• What you should do:
Once the lines below holding the string "medskip" are counted, give that number alone.

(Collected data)
----------------

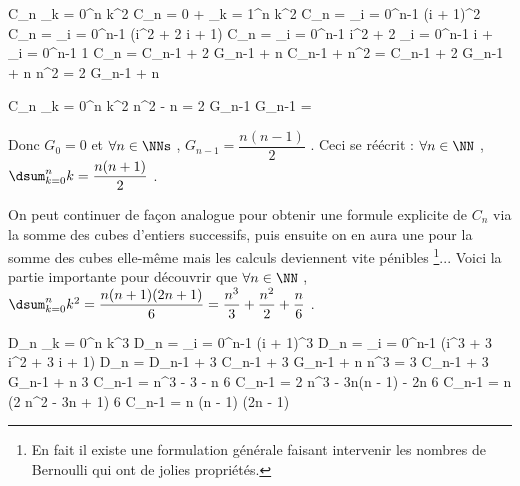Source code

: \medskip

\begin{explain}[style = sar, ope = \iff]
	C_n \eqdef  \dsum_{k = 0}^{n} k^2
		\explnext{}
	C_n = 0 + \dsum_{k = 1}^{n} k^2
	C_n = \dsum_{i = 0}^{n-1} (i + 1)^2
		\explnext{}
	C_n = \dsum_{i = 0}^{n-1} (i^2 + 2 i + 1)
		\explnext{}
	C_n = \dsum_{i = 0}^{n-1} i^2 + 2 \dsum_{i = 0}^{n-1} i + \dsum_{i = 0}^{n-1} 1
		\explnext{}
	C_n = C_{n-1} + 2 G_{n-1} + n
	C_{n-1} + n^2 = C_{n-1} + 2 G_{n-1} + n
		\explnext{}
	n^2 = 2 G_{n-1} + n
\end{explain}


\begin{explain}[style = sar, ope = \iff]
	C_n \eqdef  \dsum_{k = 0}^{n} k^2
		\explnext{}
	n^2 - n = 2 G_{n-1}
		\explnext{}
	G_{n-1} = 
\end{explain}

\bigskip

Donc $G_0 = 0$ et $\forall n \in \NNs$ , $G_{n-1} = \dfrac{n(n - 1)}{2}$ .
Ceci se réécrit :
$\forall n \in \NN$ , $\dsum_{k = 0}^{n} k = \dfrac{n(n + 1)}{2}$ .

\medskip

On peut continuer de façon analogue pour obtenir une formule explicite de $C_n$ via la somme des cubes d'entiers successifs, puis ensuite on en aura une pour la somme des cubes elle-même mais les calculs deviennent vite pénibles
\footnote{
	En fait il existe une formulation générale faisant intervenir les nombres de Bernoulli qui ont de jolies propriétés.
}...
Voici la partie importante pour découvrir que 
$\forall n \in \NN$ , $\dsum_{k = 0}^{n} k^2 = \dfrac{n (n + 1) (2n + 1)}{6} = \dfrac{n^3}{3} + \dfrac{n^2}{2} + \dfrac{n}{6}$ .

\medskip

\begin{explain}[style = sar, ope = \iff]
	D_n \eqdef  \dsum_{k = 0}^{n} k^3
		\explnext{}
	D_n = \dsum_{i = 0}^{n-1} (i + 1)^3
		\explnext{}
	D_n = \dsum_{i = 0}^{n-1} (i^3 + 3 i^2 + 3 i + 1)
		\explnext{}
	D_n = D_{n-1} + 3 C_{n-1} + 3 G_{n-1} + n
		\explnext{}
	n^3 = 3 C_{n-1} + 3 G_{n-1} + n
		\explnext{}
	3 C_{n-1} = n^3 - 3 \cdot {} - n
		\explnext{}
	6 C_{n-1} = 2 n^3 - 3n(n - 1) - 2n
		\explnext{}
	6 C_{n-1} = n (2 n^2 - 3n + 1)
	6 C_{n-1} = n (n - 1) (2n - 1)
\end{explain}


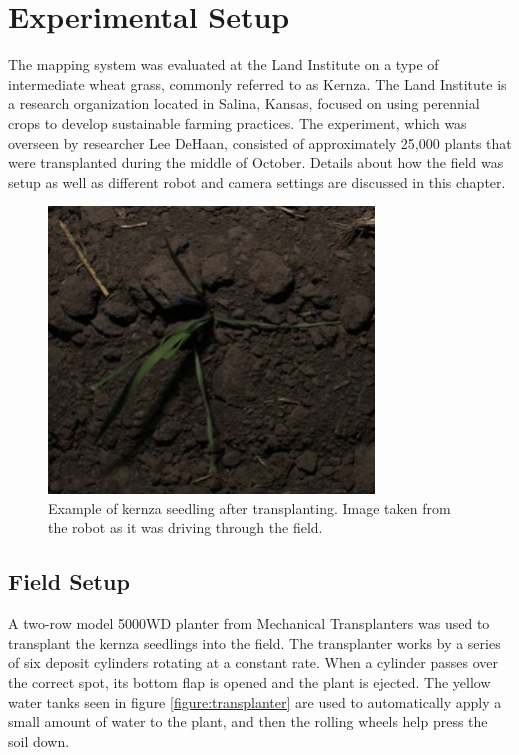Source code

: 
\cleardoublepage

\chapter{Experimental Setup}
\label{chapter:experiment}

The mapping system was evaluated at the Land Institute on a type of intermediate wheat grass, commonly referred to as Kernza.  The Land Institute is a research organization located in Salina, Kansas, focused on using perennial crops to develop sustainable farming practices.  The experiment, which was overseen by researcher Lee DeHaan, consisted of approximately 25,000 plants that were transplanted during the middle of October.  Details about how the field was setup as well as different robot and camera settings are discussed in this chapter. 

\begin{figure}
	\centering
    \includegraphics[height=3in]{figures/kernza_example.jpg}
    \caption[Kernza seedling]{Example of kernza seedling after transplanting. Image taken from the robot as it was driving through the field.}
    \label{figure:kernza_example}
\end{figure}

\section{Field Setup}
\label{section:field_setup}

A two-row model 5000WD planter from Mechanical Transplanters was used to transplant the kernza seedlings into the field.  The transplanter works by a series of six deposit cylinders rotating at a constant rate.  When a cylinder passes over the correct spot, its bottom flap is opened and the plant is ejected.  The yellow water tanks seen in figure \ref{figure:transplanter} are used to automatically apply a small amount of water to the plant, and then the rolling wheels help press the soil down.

----------------

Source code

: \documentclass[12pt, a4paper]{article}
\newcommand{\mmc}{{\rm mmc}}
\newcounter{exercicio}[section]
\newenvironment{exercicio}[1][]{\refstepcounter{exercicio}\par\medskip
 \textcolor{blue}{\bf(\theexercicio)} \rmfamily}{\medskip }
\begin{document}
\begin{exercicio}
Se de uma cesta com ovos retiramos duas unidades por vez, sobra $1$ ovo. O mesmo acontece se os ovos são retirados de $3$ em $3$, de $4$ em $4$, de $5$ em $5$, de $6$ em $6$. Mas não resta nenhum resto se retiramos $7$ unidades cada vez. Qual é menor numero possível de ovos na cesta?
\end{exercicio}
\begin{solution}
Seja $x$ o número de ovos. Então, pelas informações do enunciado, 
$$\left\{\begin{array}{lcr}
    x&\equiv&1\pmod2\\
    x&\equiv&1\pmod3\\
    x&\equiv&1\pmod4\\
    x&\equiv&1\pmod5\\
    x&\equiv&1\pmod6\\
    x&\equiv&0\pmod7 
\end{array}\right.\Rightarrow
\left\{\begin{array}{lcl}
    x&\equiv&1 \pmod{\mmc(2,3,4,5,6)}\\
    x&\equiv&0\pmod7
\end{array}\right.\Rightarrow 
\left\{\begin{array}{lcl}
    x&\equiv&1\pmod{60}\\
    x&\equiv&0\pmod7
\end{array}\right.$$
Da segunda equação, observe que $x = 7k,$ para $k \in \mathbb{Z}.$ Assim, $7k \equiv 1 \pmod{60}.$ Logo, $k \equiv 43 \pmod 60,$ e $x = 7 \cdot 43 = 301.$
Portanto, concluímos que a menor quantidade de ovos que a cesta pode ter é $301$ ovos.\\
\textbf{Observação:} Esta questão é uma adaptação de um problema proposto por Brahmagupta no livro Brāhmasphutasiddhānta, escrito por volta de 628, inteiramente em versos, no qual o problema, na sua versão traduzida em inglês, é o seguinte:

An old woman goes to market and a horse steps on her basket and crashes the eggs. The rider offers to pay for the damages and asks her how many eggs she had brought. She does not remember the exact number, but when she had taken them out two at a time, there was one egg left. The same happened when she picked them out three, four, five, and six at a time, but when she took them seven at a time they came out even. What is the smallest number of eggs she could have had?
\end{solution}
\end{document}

----------------

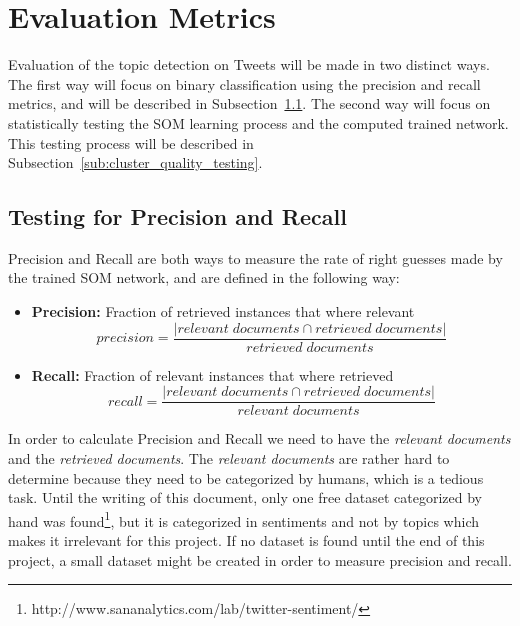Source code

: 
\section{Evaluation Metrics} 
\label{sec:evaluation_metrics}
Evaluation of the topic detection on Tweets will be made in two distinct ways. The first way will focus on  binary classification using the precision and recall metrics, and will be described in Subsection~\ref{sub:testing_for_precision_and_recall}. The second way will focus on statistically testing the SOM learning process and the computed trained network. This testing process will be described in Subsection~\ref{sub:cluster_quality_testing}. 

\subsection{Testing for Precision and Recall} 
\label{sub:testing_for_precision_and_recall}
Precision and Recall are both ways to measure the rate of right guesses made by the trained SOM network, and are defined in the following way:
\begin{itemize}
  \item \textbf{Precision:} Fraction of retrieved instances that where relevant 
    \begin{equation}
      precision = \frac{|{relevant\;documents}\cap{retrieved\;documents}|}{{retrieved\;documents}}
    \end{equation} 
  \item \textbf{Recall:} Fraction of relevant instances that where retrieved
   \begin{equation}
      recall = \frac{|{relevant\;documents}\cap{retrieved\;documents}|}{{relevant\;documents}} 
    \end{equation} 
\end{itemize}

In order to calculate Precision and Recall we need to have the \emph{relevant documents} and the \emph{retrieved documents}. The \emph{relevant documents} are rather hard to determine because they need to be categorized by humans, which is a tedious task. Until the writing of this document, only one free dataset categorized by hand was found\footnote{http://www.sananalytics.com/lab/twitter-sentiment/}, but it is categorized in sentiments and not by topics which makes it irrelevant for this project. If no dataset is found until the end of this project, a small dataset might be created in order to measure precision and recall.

----------------

• Solution below:
5